Рассказал дядя и о собраниях Астрономического общества, в которое вступил после ухода на пенсию, о ночах, проведённых вместе с другими любителями у телескопа на балконе зала «Масканьи» за изучением неба, о прочитанных им книгах, о фильмах, которые видел зимой. К кино он питал особую страсть ещё с юности: посещал кинотеатр почти каждый вечер, стараясь успеть на предпоследний сеанс, сразу после работы. Если фильм ему нравился, он ходил на него два или три раза, время от времени прихватывая с собой доктора Креспи, который, конечно, предпочёл бы отправиться домой ужинать, но не смел отказать своему былому начальнику в подобной мелочи.
5
Такие послеобеденные разговоры часто случались в деревенском доме, но прошло уже больше десяти лет с тех пор, как Ада последний раз переступала порог дядиной комнаты на «Вилле Гранде». И когда в первый день своего пребывания в Доноре она помогала ему подняться наверх после обеда, сразу заметила кое-какие изменения: новую книжную полку и, разумеется, новые книги.

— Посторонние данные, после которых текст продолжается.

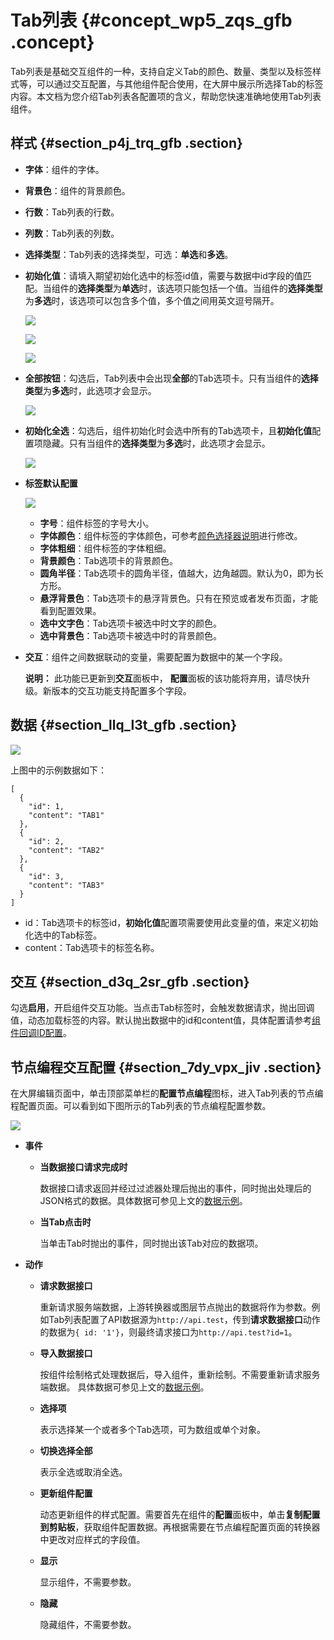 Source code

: # Tab列表 {#concept_wp5_zqs_gfb .concept}

Tab列表是基础交互组件的一种，支持自定义Tab的颜色、数量、类型以及标签样式等，可以通过交互配置，与其他组件配合使用，在大屏中展示所选择Tab的标签内容。本文档为您介绍Tab列表各配置项的含义，帮助您快速准确地使用Tab列表组件。

## 样式 {#section_p4j_trq_gfb .section}

-   **字体**：组件的字体。
-   **背景色**：组件的背景颜色。
-   **行数**：Tab列表的行数。
-   **列数**：Tab列表的列数。
-   **选择类型**：Tab列表的选择类型，可选：**单选**和**多选**。
-   **初始化值**：请填入期望初始化选中的标签id值，需要与数据中id字段的值匹配。当组件的**选择类型**为**单选**时，该选项只能包括一个值。当组件的**选择类型**为**多选**时，该选项可以包含多个值，多个值之间用英文逗号隔开。

    ![](http://static-aliyun-doc.oss-cn-hangzhou.aliyuncs.com/assets/img/21835/156447050012905_zh-CN.png)

    ![](http://static-aliyun-doc.oss-cn-hangzhou.aliyuncs.com/assets/img/21835/156447050112906_zh-CN.png)

    ![](http://static-aliyun-doc.oss-cn-hangzhou.aliyuncs.com/assets/img/21835/156447050112909_zh-CN.png)

-   **全部按钮**：勾选后，Tab列表中会出现**全部**的Tab选项卡。只有当组件的**选择类型**为**多选**时，此选项才会显示。

    ![](http://static-aliyun-doc.oss-cn-hangzhou.aliyuncs.com/assets/img/21835/156447050112911_zh-CN.png)

-   **初始化全选**：勾选后，组件初始化时会选中所有的Tab选项卡，且**初始化值**配置项隐藏。只有当组件的**选择类型**为**多选**时，此选项才会显示。

    ![](http://static-aliyun-doc.oss-cn-hangzhou.aliyuncs.com/assets/img/21835/156447050112914_zh-CN.png)

-   **标签默认配置**

    ![](http://static-aliyun-doc.oss-cn-hangzhou.aliyuncs.com/assets/img/21835/156447050112929_zh-CN.png)

    -   **字号**：组件标签的字号大小。
    -   **字体颜色**：组件标签的字体颜色，可参考[颜色选择器说明](cn.zh-CN/组件指南/配置项说明.md#section_kdw_vj4_t2b)进行修改。
    -   **字体粗细**：组件标签的字体粗细。
    -   **背景颜色**：Tab选项卡的背景颜色。
    -   **圆角半径**：Tab选项卡的圆角半径，值越大，边角越圆。默认为0，即为长方形。
    -   **悬浮背景色**：Tab选项卡的悬浮背景色。只有在预览或者发布页面，才能看到配置效果。
    -   **选中文字色**：Tab选项卡被选中时文字的颜色。
    -   **选中背景色**：Tab选项卡被选中时的背景颜色。
-   **交互**：组件之间数据联动的变量，需要配置为数据中的某一个字段。

    **说明：** 此功能已更新到**交互**面板中， **配置**面板的该功能将弃用，请尽快升级。新版本的交互功能支持配置多个字段。


## 数据 {#section_llq_l3t_gfb .section}

![](http://static-aliyun-doc.oss-cn-hangzhou.aliyuncs.com/assets/img/21835/156447050212930_zh-CN.png)

上图中的示例数据如下：

``` {#codeblock_u3m_f2r_vi8}
[
  {
    "id": 1,
    "content": "TAB1"
  },
  {
    "id": 2,
    "content": "TAB2"
  },
  {
    "id": 3,
    "content": "TAB3"
  }
]
```

-   id：Tab选项卡的标签id，**初始化值**配置项需要使用此变量的值，来定义初始化选中的Tab标签。
-   content：Tab选项卡的标签名称。

## 交互 {#section_d3q_2sr_gfb .section}

勾选**启用**，开启组件交互功能。当点击Tab标签时，会触发数据请求，抛出回调值，动态加载标签的内容。默认抛出数据中的id和content值，具体配置请参考[组件回调ID配置](../cn.zh-CN/进阶技巧/配置数字翻牌器组件的回调ID.md#)。

## 节点编程交互配置 {#section_7dy_vpx_jiv .section}

在大屏编辑页面中，单击顶部菜单栏的**配置节点编程**图标，进入Tab列表的节点编程配置页面。可以看到如下图所示的Tab列表的节点编程配置参数。

![](http://static-aliyun-doc.oss-cn-hangzhou.aliyuncs.com/assets/img/21835/156447050251021_zh-CN.jpg)

-   **事件** 
    -   **当数据接口请求完成时** 

        数据接口请求返回并经过过滤器处理后抛出的事件，同时抛出处理后的JSON格式的数据。具体数据可参见上文的[数据示例](#)。

    -   **当Tab点击时** 

        当单击Tab时抛出的事件，同时抛出该Tab对应的数据项。

-   **动作** 
    -   **请求数据接口** 

        重新请求服务端数据，上游转换器或图层节点抛出的数据将作为参数。例如Tab列表配置了API数据源为`http://api.test`，传到**请求数据接口**动作的数据为`{ id: '1'}`，则最终请求接口为`http://api.test?id=1`。

    -   **导入数据接口** 

        按组件绘制格式处理数据后，导入组件，重新绘制。不需要重新请求服务端数据。 具体数据可参见上文的[数据示例](#)。

    -   **选择项** 

        表示选择某一个或者多个Tab选项，可为数组或单个对象。

    -   **切换选择全部** 

        表示全选或取消全选。

    -   **更新组件配置** 

        动态更新组件的样式配置。需要首先在组件的**配置**面板中，单击**复制配置到剪贴板**，获取组件配置数据。再根据需要在节点编程配置页面的转换器中更改对应样式的字段值。

    -   **显示** 

        显示组件，不需要参数。

    -   **隐藏** 

        隐藏组件，不需要参数。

Выйдя на пенсию, дядя стал проводить за чтением куда больше времени – ещё и потому, что, в отличие от сестёр, целыми днями просиживавших перед телевизором, включал его только чтобы узнать новости. В своё время он отдавал предпочтение классике, но теперь читал и новые, экспериментальные книги, как итальянские, так и зарубежные, частенько рекомендуя что-то племянникам-подросткам. Это он заразил Аду страстью к Вирджинии Вульф. Они нередко спорили (ей больше нравилась «На маяк», ему – «Орландо»), но оба сходились на «Трёх гинеях» и «Своей комнате». Теперь его главным литературным «консультантом» стала Джиневра, девятнадцатилетняя дочка Грации, которая регулярно забегала в гости, чтобы не оставлять доктора наедине с Армеллиной: по воскресеньям и четвергам после обеда горничным и водителю предоставлялось полдня отдыха. Джиневра увлекалась научной фантастикой и познакомила дядю с роботами Азимова, романами Брэдбери и еженедельными карманными томиками «Урании», которые покупала в газетном киоске. Любопытство восьмидесятипятилетнего доктора казалось безграничным: так, например, покорённый романом 1969 года «Левая рука тьмы» американской писательницы-фантаста Урсулы К. Ле Гуин, он старался не пропускать ни одного нового перевода её книг на итальянский. Ада, а позже и Джиневра, находили книгу, в которой инопланетяне с планеты Зима в течение жизни не раз меняли пол, становясь, таким образом, матерями одних существ и отцами других, холодной, затянутой и довольно-таки неровной. Как бы то ни было, дядя Тан считал «Левую руку тьмы» шедевром. (А вот кто категорически не принимал рекомендаций Джиневры, так это Армеллина: в молодости большая поклонница Каролины Инверницио, Делли[33] и Лиалы[34], теперь она тоннами поглощала «любовную прозу» Барбары Картленд и сентиментальные новеллы издательства Sonzogno, которые, правда, по её словам, в последнее время стали совершенно бесстыдными.)